Потом мне захотелось есть. Бог с ними, с попутчиками. Схожу в вагон-ресторан, утолю голод, заодно погляжу, как обстоят дела с пассажирами в других вагонах. Почему-то многие не любят гулять по вагонам, наверное, срабатывает древний территориальный инстинкт. Где сидишь, там и сиди, и не суйся в чужие вагоны, всякому кулику своё болото, с восхвалениями в придачу, а каждому сверчку по шестку, ну, что-то такое.
Затем случилось новое открытие. За закрытой дверью виднелись сдвоенная нитка рельсов, снег, мерцание воздуха, деревья в снегу, одинаковые, похожие на костлявых санитаров в белых халатах. Странно, как это я не обратил внимания, что сажусь в последний вагон? Я пошел в другую сторону, по ходу движения поезда. Сколько бы ни оказалось вагонов, пятнадцать, двадцать, да хоть сто двадцать, главное улыбаться во все стороны. Тогда не примут за чужака и не замарают недобрыми взглядами «ходят тут всякие!».

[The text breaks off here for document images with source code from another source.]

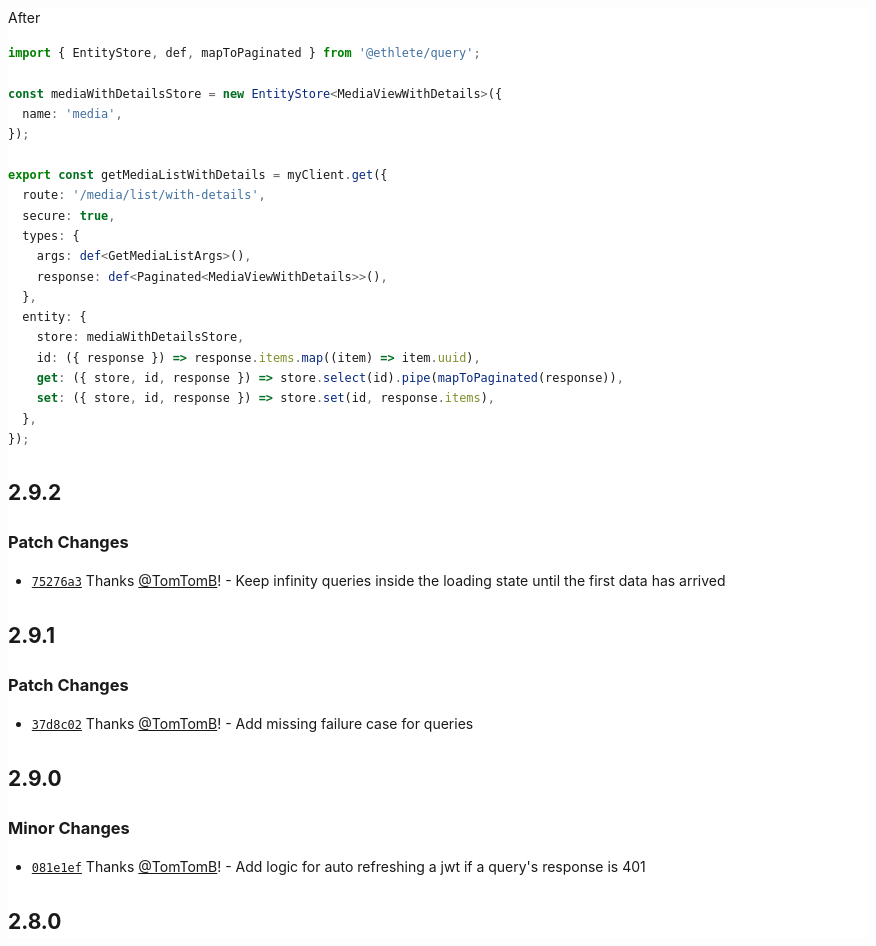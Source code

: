   After

  ```ts
  import { EntityStore, def, mapToPaginated } from '@ethlete/query';

  const mediaWithDetailsStore = new EntityStore<MediaViewWithDetails>({
    name: 'media',
  });

  export const getMediaListWithDetails = myClient.get({
    route: '/media/list/with-details',
    secure: true,
    types: {
      args: def<GetMediaListArgs>(),
      response: def<Paginated<MediaViewWithDetails>>(),
    },
    entity: {
      store: mediaWithDetailsStore,
      id: ({ response }) => response.items.map((item) => item.uuid),
      get: ({ store, id, response }) => store.select(id).pipe(mapToPaginated(response)),
      set: ({ store, id, response }) => store.set(id, response.items),
    },
  });
  ```

## 2.9.2

### Patch Changes

- [`75276a3`](https://github.com/ethlete-io/ethdk/commit/75276a3e35c75ea05ab5600a25c0ca2f8f5350ef) Thanks [@TomTomB](https://github.com/TomTomB)! - Keep infinity queries inside the loading state until the first data has arrived

## 2.9.1

### Patch Changes

- [`37d8c02`](https://github.com/ethlete-io/ethdk/commit/37d8c02dee279c1d7a6f872818d46c030cda7254) Thanks [@TomTomB](https://github.com/TomTomB)! - Add missing failure case for queries

## 2.9.0

### Minor Changes

- [`081e1ef`](https://github.com/ethlete-io/ethdk/commit/081e1efc6b1f0a26dc71f3a579ee77583dc3b3fa) Thanks [@TomTomB](https://github.com/TomTomB)! - Add logic for auto refreshing a jwt if a query's response is 401

## 2.8.0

Но прежде я высмотрел в окно совершенно фантастическую картину. Параллельно рельсам, по едва намеченной в сугробах колее, мчал о шести высоких колесах, будто толстая дворничиха в сапожищах на высокой подошве, тяжелый тягач дорожной службы, выкрашенный в желтый цвет. Он извергал клубы дыма через широкую трубу, выведенную на крышу.
Это было какое-то наваждение. Бездорожье. Поле. Смерзшиеся комья земли под слоем скрипучего снега. Быстроходный гусеничный вездеход, возможно, и мог бы в таких условиях соревноваться в скорости с поездом, но вот колесный грузовик…
Потрепанный и видавший виды «Урал», наверняка успевший в своё время отслужить в далеком армейском гарнизоне, а после списанный в народное хозяйство, огромный трехосный «Урал», дребезжащий заклепками и всем, что только может дребезжать, отчаянно воющий прожорливым двигателем и колесными своими сочленениями, он уверенно догонял поезд!